5 things I learned this weekend

The Yankees walked their season to the edge this weekend at the Stadium and lived to tell the tale ... just barely. Following two ugly losses to open a crucial four-game set against the Red Sox, the Bombers rallied back for a pair of one-run wins and a series split. Here are five things I took out of an emotionally-exhausting weekend in the Bronx.

1) Brett Gardner needs to play - The rookie came through against Jonathan Papelbon in the 10th inning last night, grounding a single through the middle to drive in the winning run. It was Gardner's second hit of the game and first game-winning RBI. With Matsui and now Damon both sidelined, Gardner will play everyday for the next two weeks. He's already shown an ability to work counts and his speed is an incredible asset. He has looked overmatched at times, but you get the feeling the kid will hit once he gets comfortable.
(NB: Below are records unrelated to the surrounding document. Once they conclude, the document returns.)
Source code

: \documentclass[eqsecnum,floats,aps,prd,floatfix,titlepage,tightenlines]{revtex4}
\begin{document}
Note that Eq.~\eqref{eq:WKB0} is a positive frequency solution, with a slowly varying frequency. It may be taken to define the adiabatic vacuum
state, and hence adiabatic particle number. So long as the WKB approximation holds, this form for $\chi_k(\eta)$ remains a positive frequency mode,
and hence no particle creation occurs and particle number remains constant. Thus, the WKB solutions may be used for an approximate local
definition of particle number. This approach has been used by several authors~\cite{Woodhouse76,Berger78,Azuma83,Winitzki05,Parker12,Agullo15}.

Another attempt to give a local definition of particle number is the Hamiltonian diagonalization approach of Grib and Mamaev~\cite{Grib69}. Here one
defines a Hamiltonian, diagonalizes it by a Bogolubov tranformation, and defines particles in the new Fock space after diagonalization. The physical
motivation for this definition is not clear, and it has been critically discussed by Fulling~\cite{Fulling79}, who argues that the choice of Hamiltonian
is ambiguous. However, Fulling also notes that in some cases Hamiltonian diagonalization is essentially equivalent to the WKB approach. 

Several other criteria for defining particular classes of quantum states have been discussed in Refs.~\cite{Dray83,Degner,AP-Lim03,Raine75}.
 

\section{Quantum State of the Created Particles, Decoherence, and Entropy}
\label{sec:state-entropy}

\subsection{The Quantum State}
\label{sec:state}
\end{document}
When Damon returns, it should be Melky Cabrera who heads to the bench.

2) A-Rod is an idiot, but he's a talented idiot - Alex Rodriguez showed again last night what an amazing talent he is by tying Mickey Mantle with his 536th homer, but it's hard to figure out why he has this need to bring attention to himself in such a unflattering light. He may secretly enjoy being talked about, or he may be simply socially retarded. Whatever it is, his wife filed for divorce today and he's now going to be in the gossip world's crosshairs. If his relationship with Madonna turns out to be more fire than smoke, he better be prepared to enter a very ugly world. If it distracts him, it distracts the team, and that's a very bad thing.
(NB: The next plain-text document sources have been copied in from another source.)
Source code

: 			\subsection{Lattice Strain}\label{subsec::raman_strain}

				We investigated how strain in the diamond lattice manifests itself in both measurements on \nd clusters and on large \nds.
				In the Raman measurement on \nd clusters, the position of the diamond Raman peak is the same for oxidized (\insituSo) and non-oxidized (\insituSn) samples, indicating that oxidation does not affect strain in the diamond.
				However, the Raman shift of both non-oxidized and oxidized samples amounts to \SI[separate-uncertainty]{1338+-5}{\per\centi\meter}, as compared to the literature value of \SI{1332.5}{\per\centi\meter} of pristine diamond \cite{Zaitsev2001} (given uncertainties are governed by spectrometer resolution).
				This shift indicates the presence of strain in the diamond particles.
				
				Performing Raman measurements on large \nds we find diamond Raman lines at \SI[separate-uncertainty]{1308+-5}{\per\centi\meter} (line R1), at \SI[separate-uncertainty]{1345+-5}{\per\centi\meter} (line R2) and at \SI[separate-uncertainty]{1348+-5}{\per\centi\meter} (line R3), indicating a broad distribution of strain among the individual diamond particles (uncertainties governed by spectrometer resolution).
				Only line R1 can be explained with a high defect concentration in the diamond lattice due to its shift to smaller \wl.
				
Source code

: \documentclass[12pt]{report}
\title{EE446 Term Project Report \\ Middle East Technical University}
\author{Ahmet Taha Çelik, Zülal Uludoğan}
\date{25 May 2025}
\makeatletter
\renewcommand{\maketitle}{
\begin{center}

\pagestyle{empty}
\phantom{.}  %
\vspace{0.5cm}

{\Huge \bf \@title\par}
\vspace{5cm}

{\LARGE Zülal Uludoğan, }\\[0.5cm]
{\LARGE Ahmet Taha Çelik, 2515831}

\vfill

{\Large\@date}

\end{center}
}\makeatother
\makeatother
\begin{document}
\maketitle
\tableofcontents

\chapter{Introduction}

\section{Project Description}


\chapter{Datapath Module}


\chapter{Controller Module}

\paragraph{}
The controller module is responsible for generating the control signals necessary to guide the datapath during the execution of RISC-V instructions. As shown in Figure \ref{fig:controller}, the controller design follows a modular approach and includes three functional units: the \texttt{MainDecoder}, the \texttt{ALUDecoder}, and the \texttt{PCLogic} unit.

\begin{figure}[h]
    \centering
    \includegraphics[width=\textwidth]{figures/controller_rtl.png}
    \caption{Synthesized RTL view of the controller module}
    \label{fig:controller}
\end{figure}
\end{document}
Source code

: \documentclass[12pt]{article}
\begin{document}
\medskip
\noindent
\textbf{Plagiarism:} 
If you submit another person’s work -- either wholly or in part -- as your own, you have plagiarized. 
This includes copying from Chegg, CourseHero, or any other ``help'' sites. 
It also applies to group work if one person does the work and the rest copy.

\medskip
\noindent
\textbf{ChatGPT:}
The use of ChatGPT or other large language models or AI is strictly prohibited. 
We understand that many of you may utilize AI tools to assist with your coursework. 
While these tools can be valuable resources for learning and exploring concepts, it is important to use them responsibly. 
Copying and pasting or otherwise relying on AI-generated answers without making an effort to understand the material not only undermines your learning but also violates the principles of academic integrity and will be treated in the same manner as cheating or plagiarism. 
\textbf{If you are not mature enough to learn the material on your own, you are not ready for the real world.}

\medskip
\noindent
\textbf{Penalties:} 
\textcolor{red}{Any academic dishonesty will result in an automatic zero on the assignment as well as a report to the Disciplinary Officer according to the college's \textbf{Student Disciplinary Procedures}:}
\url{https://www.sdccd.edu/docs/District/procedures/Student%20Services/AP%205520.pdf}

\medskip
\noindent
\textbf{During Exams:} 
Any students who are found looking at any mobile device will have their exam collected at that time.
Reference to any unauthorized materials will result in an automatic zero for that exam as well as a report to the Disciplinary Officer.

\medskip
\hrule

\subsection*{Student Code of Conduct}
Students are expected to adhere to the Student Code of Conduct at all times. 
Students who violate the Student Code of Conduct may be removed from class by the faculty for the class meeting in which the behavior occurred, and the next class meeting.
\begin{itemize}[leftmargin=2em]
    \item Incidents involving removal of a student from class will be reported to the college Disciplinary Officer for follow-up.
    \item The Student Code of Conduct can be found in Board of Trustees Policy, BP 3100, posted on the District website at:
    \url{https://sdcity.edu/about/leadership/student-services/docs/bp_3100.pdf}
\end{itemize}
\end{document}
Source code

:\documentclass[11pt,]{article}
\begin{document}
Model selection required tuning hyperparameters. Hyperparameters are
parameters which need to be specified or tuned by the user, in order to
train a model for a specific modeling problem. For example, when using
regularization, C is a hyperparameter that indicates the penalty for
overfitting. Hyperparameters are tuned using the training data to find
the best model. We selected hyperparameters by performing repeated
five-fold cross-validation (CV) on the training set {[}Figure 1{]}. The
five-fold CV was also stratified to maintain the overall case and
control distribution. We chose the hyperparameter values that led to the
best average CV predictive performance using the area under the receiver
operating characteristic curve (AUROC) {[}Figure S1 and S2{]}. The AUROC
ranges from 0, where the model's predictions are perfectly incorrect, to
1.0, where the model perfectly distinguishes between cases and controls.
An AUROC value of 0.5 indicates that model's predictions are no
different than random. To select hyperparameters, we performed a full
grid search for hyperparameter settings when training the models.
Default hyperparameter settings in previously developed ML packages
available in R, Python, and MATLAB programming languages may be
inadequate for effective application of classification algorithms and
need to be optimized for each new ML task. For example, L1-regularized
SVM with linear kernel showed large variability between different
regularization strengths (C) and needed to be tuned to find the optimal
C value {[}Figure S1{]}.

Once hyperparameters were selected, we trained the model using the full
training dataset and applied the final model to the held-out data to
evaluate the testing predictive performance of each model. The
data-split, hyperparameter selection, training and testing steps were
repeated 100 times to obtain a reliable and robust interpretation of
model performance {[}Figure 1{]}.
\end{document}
3) Lineup help is needed - The Yankees have had trouble scoring all season. As presently built, this team needs an offense that can produce with the league's best. Adding a power bat would definitely help. The Yankees are likely waiting for Mark Teixiera to become a free agent before pursuing him, but it may be worth sniffing the Braves way and see what it would cost to pry him away prior to the deadline. If Atlanta thinks it has little chance of resigning the slugger, it may be willing to part ways even without representative compensation. Acquiring a power-hitting, switch-hitting, slick-fielding first baseman would fatten up the lineup and allow Giambi to be what he is at this point in his career ... a full-time DH.

Just for fun ...

1) Damon - LF
2) Jeter - SS
3) Abreu - RF
4) Rodriguez - 3B
5) Teixiera - 1B
6) Giambi - DH
7) Posada - C
8) Cano - 2B
9) Gardner - CF

Not bad, eh?

4) Red Sox still ahead in farm race - As stated earlier, Gardner has great promise and Joba is an ace in wait. But the Red Sox are defending world champions and they have their player development team to thank for it. Pedroia, Ellsbury, Youkilis, Lester and Papelbon are all huge contributors, showing that the best path to the World Series is supplmenting your veteran core with farm help. If Hughes and Kennedy can get it together, this is a closer match, but as things stand Boston has the clear upperhand down on the farm.
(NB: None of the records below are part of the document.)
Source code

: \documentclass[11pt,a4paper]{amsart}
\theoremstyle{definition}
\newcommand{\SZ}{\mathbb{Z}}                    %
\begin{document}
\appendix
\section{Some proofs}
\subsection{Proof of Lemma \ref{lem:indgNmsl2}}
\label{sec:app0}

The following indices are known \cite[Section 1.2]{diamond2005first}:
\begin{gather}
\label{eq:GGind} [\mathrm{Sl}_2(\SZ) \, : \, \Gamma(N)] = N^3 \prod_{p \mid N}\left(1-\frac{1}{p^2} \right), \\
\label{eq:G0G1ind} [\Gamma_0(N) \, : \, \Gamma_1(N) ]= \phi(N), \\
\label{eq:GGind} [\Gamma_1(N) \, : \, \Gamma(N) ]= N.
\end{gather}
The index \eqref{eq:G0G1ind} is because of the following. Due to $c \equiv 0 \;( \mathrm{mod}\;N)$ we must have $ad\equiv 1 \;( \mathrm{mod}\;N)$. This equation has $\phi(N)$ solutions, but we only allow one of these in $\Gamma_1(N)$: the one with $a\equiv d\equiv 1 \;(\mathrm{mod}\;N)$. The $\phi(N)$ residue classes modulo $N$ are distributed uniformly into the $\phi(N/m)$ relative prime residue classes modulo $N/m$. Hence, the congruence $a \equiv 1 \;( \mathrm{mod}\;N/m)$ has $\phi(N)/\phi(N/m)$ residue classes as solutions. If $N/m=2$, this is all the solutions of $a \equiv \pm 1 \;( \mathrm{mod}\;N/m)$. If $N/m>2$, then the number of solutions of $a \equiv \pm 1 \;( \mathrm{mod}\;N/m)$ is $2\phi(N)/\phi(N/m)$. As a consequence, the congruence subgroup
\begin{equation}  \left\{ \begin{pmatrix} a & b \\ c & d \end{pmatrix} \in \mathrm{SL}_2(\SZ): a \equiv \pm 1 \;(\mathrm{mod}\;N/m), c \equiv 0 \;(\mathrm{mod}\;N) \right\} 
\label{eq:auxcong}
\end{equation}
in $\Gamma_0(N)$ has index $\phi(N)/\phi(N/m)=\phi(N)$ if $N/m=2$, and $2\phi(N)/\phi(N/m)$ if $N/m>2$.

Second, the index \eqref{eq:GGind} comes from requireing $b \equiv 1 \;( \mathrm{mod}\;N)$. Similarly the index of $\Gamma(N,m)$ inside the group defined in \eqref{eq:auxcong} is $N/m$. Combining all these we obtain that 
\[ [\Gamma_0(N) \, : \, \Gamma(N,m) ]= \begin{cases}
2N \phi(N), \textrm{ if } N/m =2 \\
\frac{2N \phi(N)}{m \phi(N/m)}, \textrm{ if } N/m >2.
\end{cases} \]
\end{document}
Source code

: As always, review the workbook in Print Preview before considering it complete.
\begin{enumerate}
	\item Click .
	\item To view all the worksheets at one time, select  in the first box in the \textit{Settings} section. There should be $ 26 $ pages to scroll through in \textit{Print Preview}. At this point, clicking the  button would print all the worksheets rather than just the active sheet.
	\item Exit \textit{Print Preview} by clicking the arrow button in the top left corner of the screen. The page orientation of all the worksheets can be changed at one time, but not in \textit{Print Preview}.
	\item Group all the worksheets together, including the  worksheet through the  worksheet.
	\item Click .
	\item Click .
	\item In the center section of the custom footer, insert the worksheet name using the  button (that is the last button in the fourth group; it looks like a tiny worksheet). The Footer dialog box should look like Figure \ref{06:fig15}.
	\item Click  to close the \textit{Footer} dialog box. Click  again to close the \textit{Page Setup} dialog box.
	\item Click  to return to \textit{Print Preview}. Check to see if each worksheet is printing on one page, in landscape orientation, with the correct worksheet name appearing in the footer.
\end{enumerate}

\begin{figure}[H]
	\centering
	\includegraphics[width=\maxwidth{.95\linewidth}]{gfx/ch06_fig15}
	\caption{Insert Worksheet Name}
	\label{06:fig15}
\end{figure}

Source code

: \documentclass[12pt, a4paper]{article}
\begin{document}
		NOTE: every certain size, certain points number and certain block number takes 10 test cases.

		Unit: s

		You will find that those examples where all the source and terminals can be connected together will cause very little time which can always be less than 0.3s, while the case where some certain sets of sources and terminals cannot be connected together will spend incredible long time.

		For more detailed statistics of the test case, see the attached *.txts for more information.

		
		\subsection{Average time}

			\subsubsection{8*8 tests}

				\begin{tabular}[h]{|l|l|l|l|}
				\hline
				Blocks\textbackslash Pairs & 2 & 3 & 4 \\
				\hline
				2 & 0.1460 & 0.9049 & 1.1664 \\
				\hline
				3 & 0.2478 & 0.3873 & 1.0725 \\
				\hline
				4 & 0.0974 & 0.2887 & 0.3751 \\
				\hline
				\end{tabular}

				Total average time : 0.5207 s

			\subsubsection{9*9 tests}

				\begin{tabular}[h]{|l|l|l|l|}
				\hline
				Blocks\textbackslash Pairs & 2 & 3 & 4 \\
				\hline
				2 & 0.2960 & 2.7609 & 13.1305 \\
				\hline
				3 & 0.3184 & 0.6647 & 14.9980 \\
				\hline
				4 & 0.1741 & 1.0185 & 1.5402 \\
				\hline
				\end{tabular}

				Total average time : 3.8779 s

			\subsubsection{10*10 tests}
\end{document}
5) The Yanks have a lot of work to do - Can the Yankees be a playoff team in 2008? I suppose. Can they be a playoff team as presently constituted? I don't think so. The Rays are for real (right?) and, split or not, the Red Sox look to be the better team right now. The Yanks need help in the rotation, bullpen and lineup. Will Cash make the moves to fortify New York's trouble spots? Do the Yankees even have the trading chips to fix all that ails them? All I do know is that the Yanks have their biggest playoff dogfight in front of them since 1995. The Rays come into town next, another test for two teams that on paper are heading in opposite directions in this league.

1 comment:

Yankee Stadium Crew: said...

Gardner needs to play! I couldnt agree more!